Teradata
Last Updated:
Analyst Coverage: Daniel Howard and Philip Howard
Teradata hardly needs an introduction: it is the longest established pure-play data warehouse vendor. The publicly traded (NYSE:TDC) 40 year old company has offices throughout the world and across all continents (except Antarctica), with 100s of proven vertical and enterprise customer use cases.

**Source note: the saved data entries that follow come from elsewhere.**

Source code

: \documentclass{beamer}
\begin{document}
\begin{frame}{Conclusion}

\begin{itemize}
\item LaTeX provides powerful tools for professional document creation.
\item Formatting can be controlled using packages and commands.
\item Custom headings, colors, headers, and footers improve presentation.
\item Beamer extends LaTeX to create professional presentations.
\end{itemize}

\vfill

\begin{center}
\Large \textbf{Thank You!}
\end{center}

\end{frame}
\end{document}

It was first incorporated in 1979, in the days when a “tera” byte of data was “big data”. It released the world’s first parallel data warehouse in 1984 and has been a (if not the) leader in the data warehousing space ever since. It became a public company in 1987 but was acquired by NCR four years later. Thereafter it regained independence from NCR in 1997 and, once again, became a public company in 2007. The company has made a number of significant acquisitions over the last decade, including Claraview, Aprimo, Aster Data Systems and others. In 2014 it acquired Think Big Analytics, which now forms the heart of Teradata’s consulting practices around big data, including AnalyticOps, and in late 2017 it spun off Starburst as a company focused on the Presto SQL Engine.
Teradata AnalyticOps
Last Updated: 17th January 2020
Teradata is a pioneer in this space. The company does not yet provide an encapsulated AnalyticOps or model management product per se (and thus there is no “product” for us to review) but nevertheless it is acutely aware of the growing importance of these areas. Accordingly, Teradata offers an AnalyticOps Accelerator, a software and services offering comprised of best practices, proven design patterns, and tried-and-tested code, which jointly enable the client to implement an AnalyticOps Framework to support robust and continuous operationalisation of analytics, as illustrated in Figure 1. These assets have been taken from successful real-world projects and Teradata services, and genericised so that they may be reused and customized to other client settings. The services and technical IP of the AnalyticOps Accelerator are designed to help organisations get up and running with AnalyticOps and model management very quickly, accelerating deployment and increasing return on investment. While the company has told us that it intends to productise some or all of its AnalyticOps capabilities, it has not done so yet. Thus, the AnalyticOps Framework is available primarily via a services engagement.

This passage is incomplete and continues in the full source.